Good questions and good thinking.
You don't say how you are going to "do" the G, by liveaboard or land based, but largely the answer is the same.
Be prepared for:
1) Small boat back rolls upon countdown command
2) Immediate descent bordering on negative entry
3) Lateral (sideways) current and how to play it, ducking behind boulders, etc
4) Possible hand-over-hand crawling (it's all lava rock, but did you bring heavy gloves/)
5) Vertical Currents (Downwellings/upwellings)
6) Shooting your safety sausage from 25' and hanging on a line at 15fsw, wait for pick up
7) Taking gear off and handing up to DM
8) Going up less than ideal ladder
9) Seasickness (if a liveaboard)
10) The potential of spending quite some protracted period adrift. This is unlikely, and many ops have added beacons, but this does not obviate the need for this exercise and learning experience. Previsualize spending 12 hours in the drink. What would you do, and when would you do it.

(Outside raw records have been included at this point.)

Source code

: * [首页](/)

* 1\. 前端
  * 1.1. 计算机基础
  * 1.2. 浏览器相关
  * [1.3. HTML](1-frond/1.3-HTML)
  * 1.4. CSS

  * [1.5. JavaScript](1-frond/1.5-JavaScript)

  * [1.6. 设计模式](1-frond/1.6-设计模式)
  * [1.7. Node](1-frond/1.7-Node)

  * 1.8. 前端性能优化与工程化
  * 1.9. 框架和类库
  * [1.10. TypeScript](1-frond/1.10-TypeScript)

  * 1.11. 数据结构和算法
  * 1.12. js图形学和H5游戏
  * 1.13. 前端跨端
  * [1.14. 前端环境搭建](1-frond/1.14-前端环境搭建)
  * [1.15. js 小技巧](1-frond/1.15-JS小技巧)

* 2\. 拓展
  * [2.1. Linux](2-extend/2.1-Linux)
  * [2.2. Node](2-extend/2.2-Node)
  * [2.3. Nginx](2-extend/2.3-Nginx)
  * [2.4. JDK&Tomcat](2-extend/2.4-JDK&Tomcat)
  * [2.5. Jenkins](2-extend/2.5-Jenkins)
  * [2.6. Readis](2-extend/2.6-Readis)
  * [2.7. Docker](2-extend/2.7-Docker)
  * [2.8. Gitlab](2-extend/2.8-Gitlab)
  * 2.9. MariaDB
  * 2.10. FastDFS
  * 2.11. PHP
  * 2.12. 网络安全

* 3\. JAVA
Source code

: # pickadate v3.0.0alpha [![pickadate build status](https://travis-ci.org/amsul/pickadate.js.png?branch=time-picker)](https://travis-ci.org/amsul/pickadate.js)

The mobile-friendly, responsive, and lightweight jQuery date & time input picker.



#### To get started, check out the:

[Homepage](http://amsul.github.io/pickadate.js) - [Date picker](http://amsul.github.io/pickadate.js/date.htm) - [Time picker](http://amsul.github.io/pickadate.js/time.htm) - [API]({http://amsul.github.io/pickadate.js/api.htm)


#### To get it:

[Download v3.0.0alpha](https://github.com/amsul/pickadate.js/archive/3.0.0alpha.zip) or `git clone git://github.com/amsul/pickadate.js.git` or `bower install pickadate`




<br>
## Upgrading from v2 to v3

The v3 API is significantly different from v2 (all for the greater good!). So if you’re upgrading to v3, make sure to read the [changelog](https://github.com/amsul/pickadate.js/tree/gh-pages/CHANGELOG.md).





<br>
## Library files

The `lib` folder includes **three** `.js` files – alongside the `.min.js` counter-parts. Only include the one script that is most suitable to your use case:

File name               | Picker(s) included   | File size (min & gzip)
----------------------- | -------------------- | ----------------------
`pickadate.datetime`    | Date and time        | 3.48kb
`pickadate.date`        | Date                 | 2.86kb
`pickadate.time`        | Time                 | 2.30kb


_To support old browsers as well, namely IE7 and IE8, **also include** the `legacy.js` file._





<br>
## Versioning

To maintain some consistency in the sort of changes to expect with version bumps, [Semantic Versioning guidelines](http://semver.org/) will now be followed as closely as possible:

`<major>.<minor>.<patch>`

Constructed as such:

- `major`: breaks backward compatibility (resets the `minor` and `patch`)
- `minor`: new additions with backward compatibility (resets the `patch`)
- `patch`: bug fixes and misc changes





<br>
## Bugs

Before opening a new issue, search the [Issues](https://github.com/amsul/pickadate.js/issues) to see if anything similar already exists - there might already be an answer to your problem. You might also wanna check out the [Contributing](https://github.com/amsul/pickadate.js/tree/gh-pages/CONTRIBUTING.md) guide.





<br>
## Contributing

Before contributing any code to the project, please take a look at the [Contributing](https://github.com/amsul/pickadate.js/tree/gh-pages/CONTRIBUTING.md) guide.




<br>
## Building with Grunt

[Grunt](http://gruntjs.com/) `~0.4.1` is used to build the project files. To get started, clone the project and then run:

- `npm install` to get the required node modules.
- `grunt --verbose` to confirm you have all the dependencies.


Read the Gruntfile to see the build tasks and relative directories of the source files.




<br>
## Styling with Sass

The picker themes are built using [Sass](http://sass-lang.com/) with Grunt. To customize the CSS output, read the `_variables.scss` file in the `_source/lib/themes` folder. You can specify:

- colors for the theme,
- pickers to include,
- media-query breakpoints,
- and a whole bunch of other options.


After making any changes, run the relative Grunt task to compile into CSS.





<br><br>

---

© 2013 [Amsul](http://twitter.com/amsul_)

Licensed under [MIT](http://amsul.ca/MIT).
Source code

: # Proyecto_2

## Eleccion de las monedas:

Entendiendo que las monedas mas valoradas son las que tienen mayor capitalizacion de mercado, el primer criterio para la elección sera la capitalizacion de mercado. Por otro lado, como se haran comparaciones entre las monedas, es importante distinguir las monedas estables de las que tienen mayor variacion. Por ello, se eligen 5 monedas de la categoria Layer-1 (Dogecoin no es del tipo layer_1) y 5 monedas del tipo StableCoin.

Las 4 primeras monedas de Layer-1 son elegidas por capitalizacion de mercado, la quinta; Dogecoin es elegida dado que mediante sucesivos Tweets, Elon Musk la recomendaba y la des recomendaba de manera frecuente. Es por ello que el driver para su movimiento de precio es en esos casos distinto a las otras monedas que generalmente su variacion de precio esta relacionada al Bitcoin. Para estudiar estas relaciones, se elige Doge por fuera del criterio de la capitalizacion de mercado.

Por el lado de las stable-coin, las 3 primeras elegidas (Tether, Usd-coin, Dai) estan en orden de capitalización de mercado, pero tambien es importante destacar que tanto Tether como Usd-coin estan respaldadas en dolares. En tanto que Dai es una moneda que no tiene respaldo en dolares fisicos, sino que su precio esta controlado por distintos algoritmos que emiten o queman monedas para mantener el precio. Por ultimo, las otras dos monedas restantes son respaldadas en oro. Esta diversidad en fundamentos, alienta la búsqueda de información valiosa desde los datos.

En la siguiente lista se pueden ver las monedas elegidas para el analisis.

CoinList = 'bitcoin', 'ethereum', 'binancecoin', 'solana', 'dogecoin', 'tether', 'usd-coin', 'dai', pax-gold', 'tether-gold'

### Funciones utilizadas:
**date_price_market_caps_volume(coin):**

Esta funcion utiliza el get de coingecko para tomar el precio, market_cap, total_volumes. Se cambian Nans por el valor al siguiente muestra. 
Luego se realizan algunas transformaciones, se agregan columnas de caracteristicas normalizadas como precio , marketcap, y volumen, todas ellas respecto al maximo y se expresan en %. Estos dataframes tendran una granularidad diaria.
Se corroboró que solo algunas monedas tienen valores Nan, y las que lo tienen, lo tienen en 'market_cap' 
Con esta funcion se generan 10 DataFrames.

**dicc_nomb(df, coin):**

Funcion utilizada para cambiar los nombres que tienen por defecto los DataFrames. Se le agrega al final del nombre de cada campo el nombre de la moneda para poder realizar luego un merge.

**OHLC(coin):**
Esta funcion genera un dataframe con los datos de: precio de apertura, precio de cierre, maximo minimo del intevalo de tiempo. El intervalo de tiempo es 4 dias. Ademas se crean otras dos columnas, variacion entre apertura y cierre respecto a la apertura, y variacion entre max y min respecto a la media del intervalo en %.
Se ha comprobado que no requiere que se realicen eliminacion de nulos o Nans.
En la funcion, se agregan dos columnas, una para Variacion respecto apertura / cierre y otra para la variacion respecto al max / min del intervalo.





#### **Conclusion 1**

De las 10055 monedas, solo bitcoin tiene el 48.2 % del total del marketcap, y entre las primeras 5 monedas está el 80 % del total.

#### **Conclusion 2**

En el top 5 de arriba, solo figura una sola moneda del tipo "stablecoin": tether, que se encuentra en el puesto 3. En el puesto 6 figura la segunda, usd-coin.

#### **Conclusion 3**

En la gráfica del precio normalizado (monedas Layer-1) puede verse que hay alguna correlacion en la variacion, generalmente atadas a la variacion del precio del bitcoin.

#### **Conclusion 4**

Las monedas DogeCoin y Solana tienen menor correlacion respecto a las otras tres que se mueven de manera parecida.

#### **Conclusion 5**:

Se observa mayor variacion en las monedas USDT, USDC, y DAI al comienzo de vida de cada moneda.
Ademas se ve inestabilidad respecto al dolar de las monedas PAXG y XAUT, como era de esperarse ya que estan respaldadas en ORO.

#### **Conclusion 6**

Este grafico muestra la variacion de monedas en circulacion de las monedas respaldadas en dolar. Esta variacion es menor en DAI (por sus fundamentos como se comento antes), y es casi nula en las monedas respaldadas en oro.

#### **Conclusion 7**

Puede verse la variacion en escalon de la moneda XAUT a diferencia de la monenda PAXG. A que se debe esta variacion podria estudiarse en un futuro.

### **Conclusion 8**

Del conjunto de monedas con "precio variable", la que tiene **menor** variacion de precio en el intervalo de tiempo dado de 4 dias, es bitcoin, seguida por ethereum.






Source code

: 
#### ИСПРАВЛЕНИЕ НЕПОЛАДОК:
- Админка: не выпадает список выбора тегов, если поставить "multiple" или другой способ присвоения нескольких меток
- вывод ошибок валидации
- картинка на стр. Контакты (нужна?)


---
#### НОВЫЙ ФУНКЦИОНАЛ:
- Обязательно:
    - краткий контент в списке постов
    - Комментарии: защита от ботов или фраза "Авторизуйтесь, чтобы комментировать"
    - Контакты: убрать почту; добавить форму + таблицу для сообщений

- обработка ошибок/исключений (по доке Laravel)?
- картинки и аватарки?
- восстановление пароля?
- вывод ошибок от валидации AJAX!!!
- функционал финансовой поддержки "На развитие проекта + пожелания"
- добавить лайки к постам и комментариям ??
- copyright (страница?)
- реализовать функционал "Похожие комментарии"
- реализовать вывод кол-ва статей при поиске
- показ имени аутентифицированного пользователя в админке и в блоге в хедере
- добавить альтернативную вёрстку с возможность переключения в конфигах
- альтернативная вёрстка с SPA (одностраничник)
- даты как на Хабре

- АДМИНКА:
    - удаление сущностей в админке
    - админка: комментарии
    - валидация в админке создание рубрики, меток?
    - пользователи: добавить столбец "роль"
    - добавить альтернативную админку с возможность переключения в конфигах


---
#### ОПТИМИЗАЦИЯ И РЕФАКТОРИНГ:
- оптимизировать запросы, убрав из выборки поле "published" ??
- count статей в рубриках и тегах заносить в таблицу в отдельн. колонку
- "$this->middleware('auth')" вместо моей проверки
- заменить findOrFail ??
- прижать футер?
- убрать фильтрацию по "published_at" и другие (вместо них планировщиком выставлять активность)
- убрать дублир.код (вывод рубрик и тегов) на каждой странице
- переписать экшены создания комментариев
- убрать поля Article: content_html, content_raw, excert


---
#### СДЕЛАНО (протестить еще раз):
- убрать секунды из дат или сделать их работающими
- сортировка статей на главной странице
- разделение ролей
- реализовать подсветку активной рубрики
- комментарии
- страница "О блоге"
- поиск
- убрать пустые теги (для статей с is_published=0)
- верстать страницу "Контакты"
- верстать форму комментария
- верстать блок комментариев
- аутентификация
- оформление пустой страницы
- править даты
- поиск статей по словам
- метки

You want reassurances? There are none.
You want real world advice? Go to Speyside in Tobago.
My SO decided she wanted to go to Galloping Pogos. OK, fine, follow me.
She first logged 100 or so in the calm waters around Roatan in the most ideal of conditions and boats.
Then we went off to Tobago so she could get a taste of Galapagos Lite. She logged 35 dives there on several small boats in way less than ideal physical infrastructure. Rickety wooden ladders, small boat recovery, doffing her gear and passing it up, negative entries, shooting her marker from depth and practicing surface survival techniques. These included alternative signalling methods, dropping weights, dropping tank, maintaining body temp and more. Forewarned is forearmed.
In Tobago, she learned lateral currents. She also learned to ask the DM questions and pay attention to the answers.
In Tobago she handled a pretty stiff downcurrent quite well several times and got more proficient throughout the week. She did such dives as Heart Attack, Japaneese Gardens and African Express. Then she stepped up to Washing Machine and aced it.
On her first downcurrent dive in the G, she was apparently enraptured with the Hammerheads below us at Gordon's Rocks. Luckily, a DM from Scuba Iguana grabbed her as she descended through 100fsw. Hate to train a new one.
So, go and train. If you want realistic conditions, try Tobago first. It's no guarantee of success, but with your logical quest for preparedness, it will assist in your path.